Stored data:
((
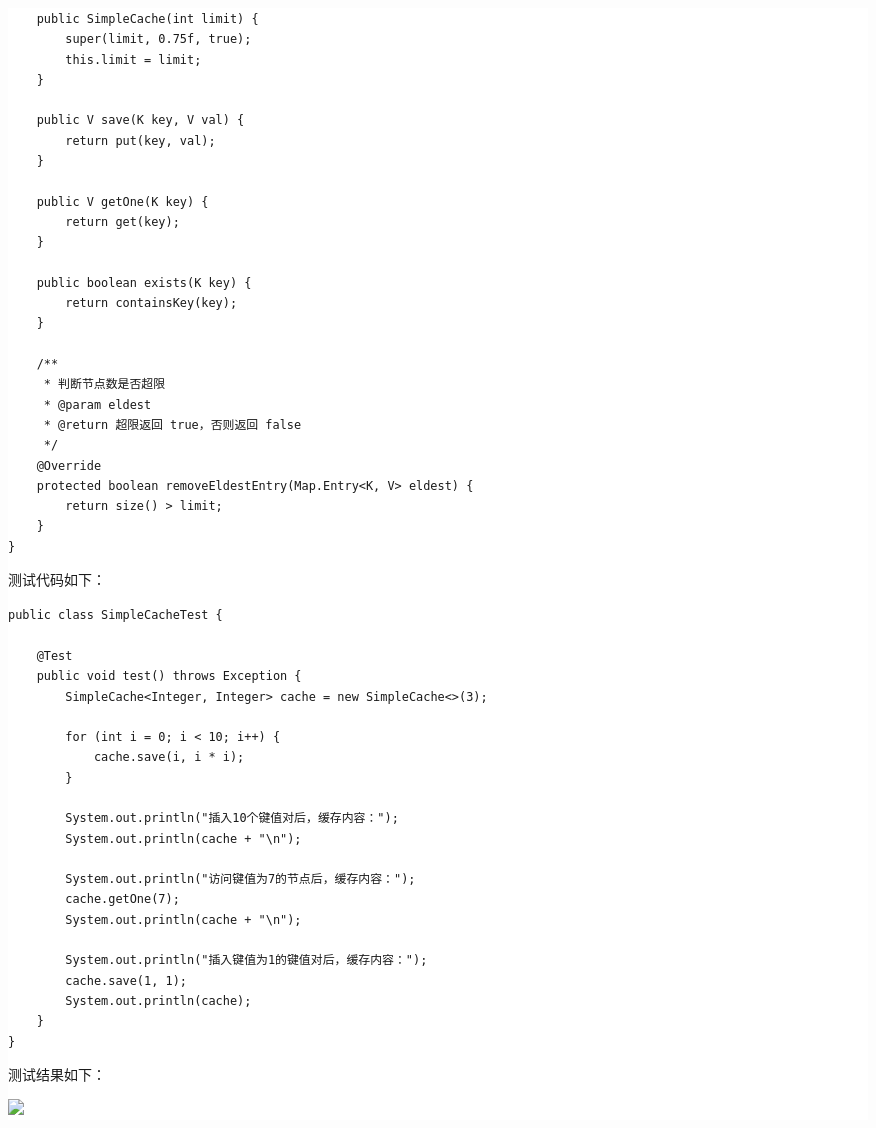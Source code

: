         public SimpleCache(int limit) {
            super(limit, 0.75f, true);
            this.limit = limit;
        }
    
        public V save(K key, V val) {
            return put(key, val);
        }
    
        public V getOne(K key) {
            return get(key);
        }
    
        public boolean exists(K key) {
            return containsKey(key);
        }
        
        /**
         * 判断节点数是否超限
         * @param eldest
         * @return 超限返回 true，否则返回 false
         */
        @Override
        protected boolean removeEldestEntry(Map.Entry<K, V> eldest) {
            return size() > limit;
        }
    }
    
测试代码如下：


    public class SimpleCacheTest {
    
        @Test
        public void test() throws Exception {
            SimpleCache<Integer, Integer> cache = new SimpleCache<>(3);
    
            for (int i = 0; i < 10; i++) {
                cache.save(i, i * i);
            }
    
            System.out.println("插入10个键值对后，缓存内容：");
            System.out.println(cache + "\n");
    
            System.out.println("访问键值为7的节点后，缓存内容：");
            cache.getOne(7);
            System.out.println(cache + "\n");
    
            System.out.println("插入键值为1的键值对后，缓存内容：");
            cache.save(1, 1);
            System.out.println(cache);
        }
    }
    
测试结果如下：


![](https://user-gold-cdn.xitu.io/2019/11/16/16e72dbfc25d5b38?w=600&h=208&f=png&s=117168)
))
((
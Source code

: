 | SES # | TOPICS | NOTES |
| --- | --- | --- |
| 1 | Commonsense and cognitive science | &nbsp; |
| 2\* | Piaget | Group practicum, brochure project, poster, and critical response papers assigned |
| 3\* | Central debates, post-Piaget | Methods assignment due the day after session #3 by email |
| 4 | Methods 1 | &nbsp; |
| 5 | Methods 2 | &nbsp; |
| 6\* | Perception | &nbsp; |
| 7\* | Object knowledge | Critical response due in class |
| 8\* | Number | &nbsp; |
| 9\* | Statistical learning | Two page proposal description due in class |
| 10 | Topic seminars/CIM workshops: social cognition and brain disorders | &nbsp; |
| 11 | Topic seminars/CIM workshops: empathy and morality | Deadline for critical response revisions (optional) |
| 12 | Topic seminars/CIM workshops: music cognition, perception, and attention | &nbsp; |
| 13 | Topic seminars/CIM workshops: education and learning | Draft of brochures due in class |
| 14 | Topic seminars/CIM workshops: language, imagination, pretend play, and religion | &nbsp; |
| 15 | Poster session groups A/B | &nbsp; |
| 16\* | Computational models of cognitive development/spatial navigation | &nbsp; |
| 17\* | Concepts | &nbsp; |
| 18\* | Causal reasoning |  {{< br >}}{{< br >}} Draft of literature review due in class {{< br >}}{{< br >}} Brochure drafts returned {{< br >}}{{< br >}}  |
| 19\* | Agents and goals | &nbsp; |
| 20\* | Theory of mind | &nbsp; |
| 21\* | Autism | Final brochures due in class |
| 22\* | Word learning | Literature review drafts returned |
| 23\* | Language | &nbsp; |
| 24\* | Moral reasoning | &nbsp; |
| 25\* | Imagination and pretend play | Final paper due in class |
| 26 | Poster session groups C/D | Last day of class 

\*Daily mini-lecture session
))
Task prompt: Copy out every line above where "session" is present.

Solved exercise:
| 3\* | Central debates, post-Piaget | Methods assignment due the day after session #3 by email |
| 15 | Poster session groups A/B | &nbsp; |
| 26 | Poster session groups C/D | Last day of class 
\*Daily mini-lecture session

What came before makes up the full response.